RECORDS SUPPLIED:
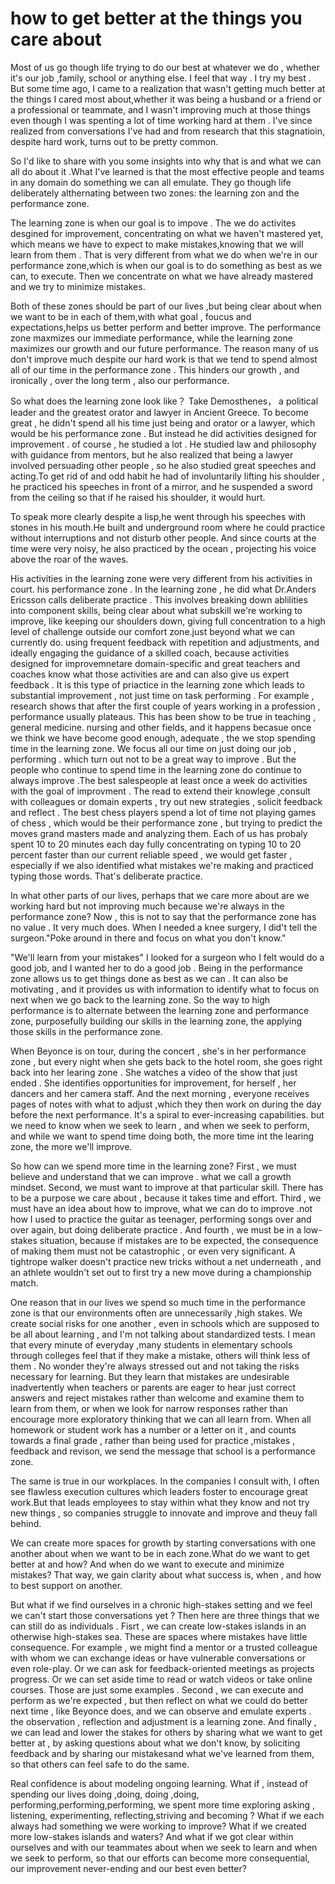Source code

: # how to get better at the things you care about



Most of us go though life trying to do our best at whatever we do , whether it's our job ,family, school or anything else. I feel that way . I try my best . But some time ago, I came to a realization  that wasn't getting much better at the things I cared most about,whether it was being a husband or a friend  or a professional or teammate, and I wasn't improving much at those things even though I was spenting a lot of time working hard at them . I've since realized from conversations I've had and from research that this stagnatioin, despite hard work, turns out to be pretty common.

So I'd like to share with you some insights into why that is and what we can all do about it .What  I've  learned is that the most effective people and teams in any domain do something we can all emulate. They go though life deliberately althernating between two zones: the learning zon and the performance zone.

The learning zone is when our goal is to impove . The we do activites desgined for improvement, concentrating on what we haven't mastered yet, which means we have to expect to make mistakes,knowing that we will learn from them . That is very different from what we do when we're in our performance zone,which is when our goal is to do something as best as we can, to execute. Then we concentrate on what we have already mastered and we try to minimize mistakes.

Both of these zones should be part of our lives ,but being clear about when we want to be in each of them,with what goal , foucus and expectations,helps us better perform and better improve. The performance zone maxmizes our immediate performance, while the learning zone maximizes our growth and our future performance. The reason many of us don't improve much despite our hard work is that we tend to spend almost all of our time in the performance zone . This hinders our growth , and ironically , over the long term , also our performance.

So what does the learning zone look like？ Take Demosthenes， a political leader and the greatest orator and lawyer in Ancient Greece. To become great , he didn't spend all his time just being and orator or a lawyer, which would be his performance zone . But instead he did activities designed for improvement . of course , he studied a lot . He studied law and philosophy with guidance from mentors, but he also realized that being a lawyer  involved persuading other people , so he also studied great speeches and acting.To get rid of and odd habit he had of involuntarily lifting his shoulder , he practiced his speeches in front of a mirror, and he suspended a sword from the ceiling so that if he raised his shoulder, it would hurt.

To speak more clearly despite a lisp,he went through his speeches with stones in his mouth.He built and underground room where he could practice without interruptions and not disturb other people. And since courts at the time were very noisy, he also practiced by the ocean , projecting his voice above the roar of the waves.

His activities in the learning zone were very different from his activities in court. his performance zone . In the learning zone , he did what Dr.Anders Ericsson calls deliberate practice . This involves breaking down ablilities into component skills, being clear about what subskill we're working to improve, like keeping our shoulders down, giving full concentration to a high level of challenge outside our comfort zone.just  beyond what we can currently do. using frequent feedback with repetition and adjustments, and ideally engaging the guidance of  a skilled coach, because activities designed for improvemnetare domain-specific and great teachers and coaches know what those activities are and can also give us expert feedback . It is this type of priactice in the learning zone which leads to substantial improvement , not just time on task performing . For example , research shows that after the first couple of years working in a profession , performance usually plateaus. This has been show to be true in teaching , general medicine. nursing and other fields, and it happens becasue once we think we have become good enough, adequate , the we stop spending time in the learning zone. We focus all our time on just doing our job , performing . which turn out not to be a great way to improve . But the people who continue to spend time in the learning zone do continue to always improve .The best salespeople at least once a week do activities with the goal of improvment . The read to extend their knowlege ,consult with colleagues or domain experts , try out new strategies , solicit feedback and reflect . The best chess players spend a lot of time not playing games of chess , which would be their performance zone , but trying to predict the moves grand masters made and analyzing them. Each of us has probaly spent 10 to 20 minutes each day fully concentrating on typing 10 to 20 percent faster than our current reliable speed , we would get faster , especially if we also identified what mistakes we're making and practiced typing those words. That's deliberate practice.

In what other parts of our lives, perhaps that we care more about are we working hard but not improving much because we're always in the performance zone? Now , this is not to say that the performance zone has no value . It very much does. When I needed a knee surgery, I did't tell the surgeon."Poke around in there and focus on what you don't know."

"We'll learn from your mistakes" I looked for a surgeon who I felt would do a good job, and I wanted her to do a good job . Being in the performance zone allows us to get things done as best as we can . It can also be motivating , and it provides us with information to identify what to focus on next when we go back to the learning zone. So the way to high performance is to alternate between the learning zone and performance zone, purposefully building our skills in the learning zone, the applying those skills in the performance zone.

When Beyonce is on tour, during the concert , she's in her performance zone , but every night when she gets back to the hotel room, she goes right back into her learing zone . She watches a video of the show that just ended . She identifies opportunities for improvement, for herself , her dancers and her camera staff. And the next morning , everyone receives pages of notes with what to adjust ,which they then work on during the day before the next performance. It's a spiral to ever-increasing capabilities. but we need to know when we seek to learn , and when we seek to perform, and while we want to spend time doing both, the more time int the learing zone, the more we'll improve.

So how can we spend more time in the learning zone? First  , we must believe and understand that we can improve . what we call a growth mindset. Second, we must want to improve at that particular skill. There has to be a purpose we care about , because it takes time and effort. Third , we must have an idea about how to improve, what we can do to improve .not how I used to practice the guitar as teenager, performing songs over and over again, but doing deliberate practice . And fourth , we must be in a low-stakes situation, because if mistakes are to be expected, the consequence of making them must not be catastrophic , or even very significant. A tightrope walker doesn't practice new tricks without a net underneath , and an athlete wouldn't set out to first try a new move during a championship match.

One reason that in our lives we spend so much time in the performance zone is that our environments often are unnecessarily ,high stakes. We create social risks for one another , even in schools which are supposed to be all about learning , and I'm not talking about standardized tests. I mean that every minute of everyday ,many students in elementary schools through colleges feel that if they make a mistake, others will think less of them . No wonder they're always stressed out and not taking the risks necessary for learning. But they learn that mistakes are undesirable inadvertently when teachers or parents are eager to hear just correct answers and reject mistakes rather than welcome and examine them to learn from them, or when we look for narrow responses rather than encourage more exploratory thinking that we can all learn from. When all homework or student work has a number or a letter on it , and counts towards a final grade , rather than being used for practice ,mistakes , feedback and revison, we send the message that school is a performance zone.

The same is true in our workplaces. In the companies I consult with, I often see flawless execution cultures  which leaders foster to encourage great work.But that leads employees to stay within what they know and not try new things , so companies struggle to innovate and improve and theuy fall behind.

We can create more spaces for growth by starting conversations with one another about when we want to be in each zone.What do we want to get better at and how? And when do we want to execute and minimize mistakes? That way, we gain clarity about what success is, when , and how to best support on another.

But what if we find ourselves in a chronic high-stakes setting and we feel we can't start those conversations yet ? Then here are three things that we can still do as individuals . Fisrt , we can create low-stakes  islands in an otherwise high-stakes sea. These are spaces where mistakes have little consequence. For example , we might find a mentor or a trusted colleague with whom we can exchange ideas or have vulnerable conversations or even role-play. Or we can ask for feedback-oriented meetings as projects progress. Or we can set aside time to read or watch videos or take online courses. Those are just some examples . Second , we can execute and perform as we're expected , but then reflect on what we could do better next time , like Beyonce does, and we can observe and emulate experts . the observation , reflection and adjustment is a learning zone. And finally , we can lead and lower the stakes for others by sharing what we want to get better at , by asking questions about what we don't know, by soliciting feedback and by sharing our mistakesand what we've learned from them, so that others can feel safe to do the same.

Real confidence is about modeling ongoing learning. What if , instead of spending our lives doing ,doing, doing ,doing, performing,performing,performing, we spent more time exploring asking , listening, experimenting, reflecting,striving and becoming ? What if we each always had something we were working to improve? What if we created more low-stakes islands and waters? And what if we got clear within ourselves and with our teammates about when we seek to learn and when we seek to perform, so that our efforts can become more consequential, our improvement never-ending and our best even better?





























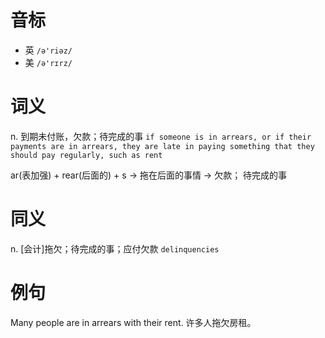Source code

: # 音标

- 英 `/ə'riəz/`
- 美 `/ə'rɪrz/`

# 词义

n. 到期未付账，欠款；待完成的事
`if someone is in arrears, or if their payments are in arrears, they are late in paying something that they should pay regularly, such as rent`



ar(表加强) + rear(后面的) + s → 拖在后面的事情 → 欠款； 待完成的事

# 同义

n. [会计]拖欠；待完成的事；应付欠款
`delinquencies`

# 例句

Many people are in arrears with their rent.
许多人拖欠房租。


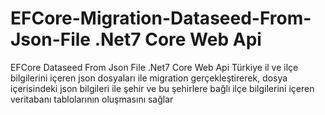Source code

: # EFCore-Migration-Dataseed-From-Json-File .Net7 Core Web Api
EFCore Dataseed From Json File .Net7 Core Web Api
Türkiye il ve ilçe bilgilerini içeren json dosyaları ile migration gerçekleştirerek,
dosya içerisindeki json bilgileri ile şehir ve bu şehirlere bağlı ilçe bilgilerini içeren veritabanı tablolarının oluşmasını sağlar
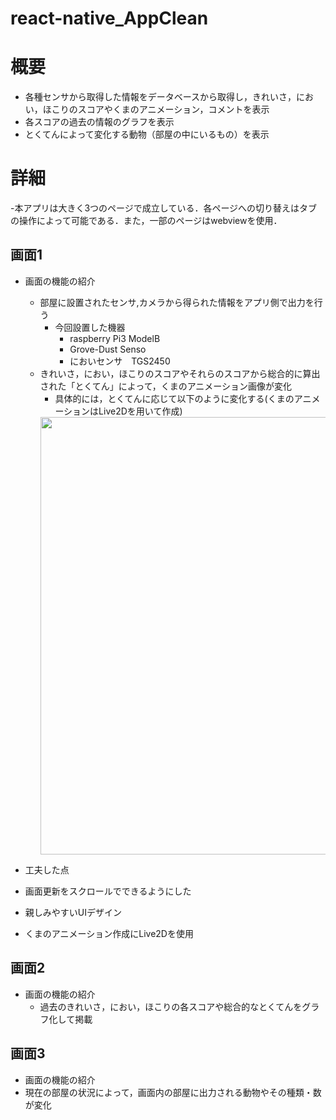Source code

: # react-native_AppClean

# 概要
- 各種センサから取得した情報をデータベースから取得し，きれいさ，におい，ほこりのスコアやくまのアニメーション，コメントを表示
- 各スコアの過去の情報のグラフを表示
- とくてんによって変化する動物（部屋の中にいるもの）を表示

# 詳細
-本アプリは大きく3つのページで成立している．各ページへの切り替えはタブの操作によって可能である．また，一部のページはwebviewを使用．

## 画面1
- 画面の機能の紹介
  - 部屋に設置されたセンサ,カメラから得られた情報をアプリ側で出力を行う
    - 今回設置した機器
      - raspberry Pi3 ModelB
      - Grove-Dust Senso
      - においセンサ　TGS2450
  - きれいさ，におい，ほこりのスコアやそれらのスコアから総合的に算出された「とくてん」によって，くまのアニメーション画像が変化
    - 具体的には，とくてんに応じて以下のように変化する(くまのアニメーションはLive2Dを用いて作成)  
    <img src="https://user-images.githubusercontent.com/40264020/47290090-c36ccc00-d638-11e8-9994-e597bfaccb5e.png" width="700px">

- 工夫した点
 - 画面更新をスクロールでできるようにした
 - 親しみやすいUIデザイン
 - くまのアニメーション作成にLive2Dを使用
 
## 画面2
- 画面の機能の紹介
  - 過去のきれいさ，におい，ほこりの各スコアや総合的なとくてんをグラフ化して掲載
  
## 画面3
- 画面の機能の紹介
 - 現在の部屋の状況によって，画面内の部屋に出力される動物やその種類・数が変化
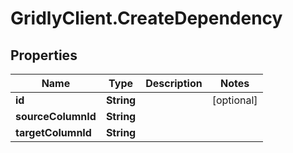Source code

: # GridlyClient.CreateDependency

## Properties

Name | Type | Description | Notes
------------ | ------------- | ------------- | -------------
**id** | **String** |  | [optional] 
**sourceColumnId** | **String** |  | 
**targetColumnId** | **String** |  | 


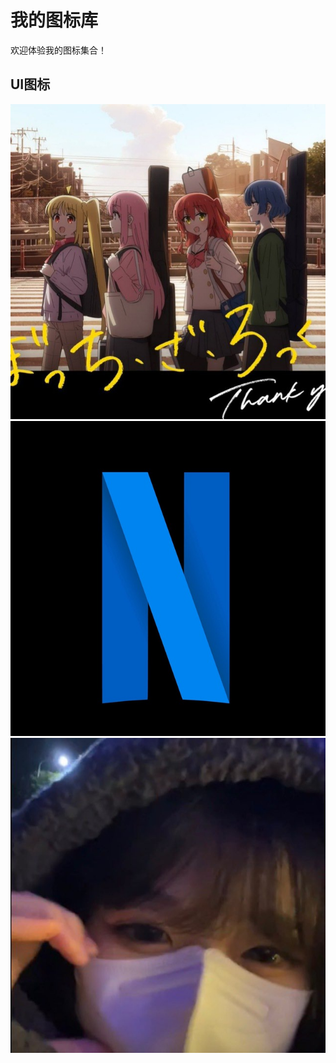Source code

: # 我的图标库
欢迎体验我的图标集合！

## UI图标
![牢大](IMG_20250306_034219_281.jpg)
![Nan](IMG_20250316_015535_328.jpg)
![魔仙堡](IMG_20250316_014234_325.jpg)
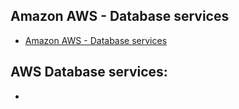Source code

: ## Amazon AWS - Database services

- [Amazon AWS - Database services](https://aws.amazon.com/products/databases/)

## AWS Database services:
* 
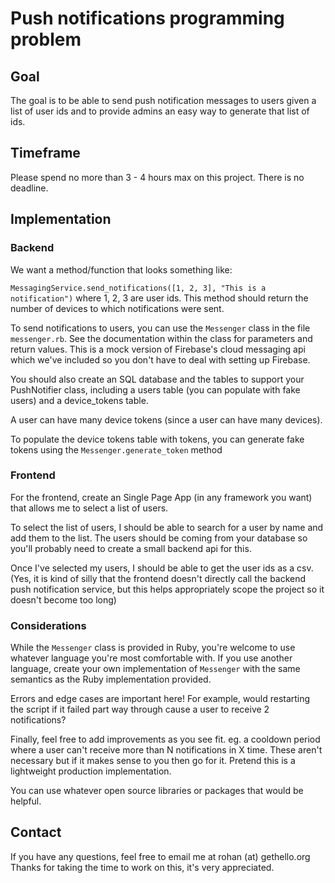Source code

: # Push notifications programming problem

## Goal
The goal is to be able to send push notification messages to users given a list of user ids and to provide admins an easy way to generate that list of ids.

## Timeframe
Please spend no more than 3 - 4 hours max on this project. There is no deadline.

## Implementation

### Backend

We want a method/function that looks something like:

`MessagingService.send_notifications([1, 2, 3], "This is a notification")`
where 1, 2, 3 are user ids. This method should return the number of devices to which notifications were sent.

To send notifications to users, you can use the `Messenger` class in the file `messenger.rb`. See the documentation within the class for parameters and return values. This is a mock version of Firebase's cloud messaging api which we've included so you don't have to deal with setting up Firebase.

You should also create an SQL database and the tables to support your PushNotifier class, including a users table (you can populate with fake users) and a device_tokens table.

A user can have many device tokens (since a user can have many devices).

To populate the device tokens table with tokens, you can generate fake tokens using the `Messenger.generate_token` method


### Frontend
For the frontend, create an Single Page App (in any framework you want) that allows me to select a list of users. 

To select the list of users, I should be able to search for a user by name and add them to the list. The users should be coming from your database so you'll probably need to create a small backend api for this.

Once I've selected my users, I should be able to get the user ids as a csv. (Yes, it is kind of silly that the frontend doesn't directly call the backend push notification service, but this helps appropriately scope the project so it doesn't become too long)

### Considerations

While the `Messenger` class is provided in Ruby, you're welcome to use whatever language you're most comfortable with. If you use another language, create your own implementation of `Messenger` with the same semantics as the Ruby implementation provided.

Errors and edge cases are important here! For example, would restarting the script if it failed part way through cause a user to receive 2 notifications?

Finally, feel free to add improvements as you see fit. eg. a cooldown period where a user can't receive more than N notifications in X time. These aren't necessary but if it makes sense to you then go for it. Pretend this is a lightweight production implementation.

You can use whatever open source libraries or packages that would be helpful.

## Contact
If you have any questions, feel free to email me at rohan (at) gethello.org
Thanks for taking the time to work on this, it's very appreciated.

EXERCISE BRIEF: In the lines above, find the word "fake" and copy each line that contains it.

YOUR RESPONSE:
You should also create an SQL database and the tables to support your PushNotifier class, including a users table (you can populate with fake users) and a device_tokens table.
To populate the device tokens table with tokens, you can generate fake tokens using the `Messenger.generate_token` method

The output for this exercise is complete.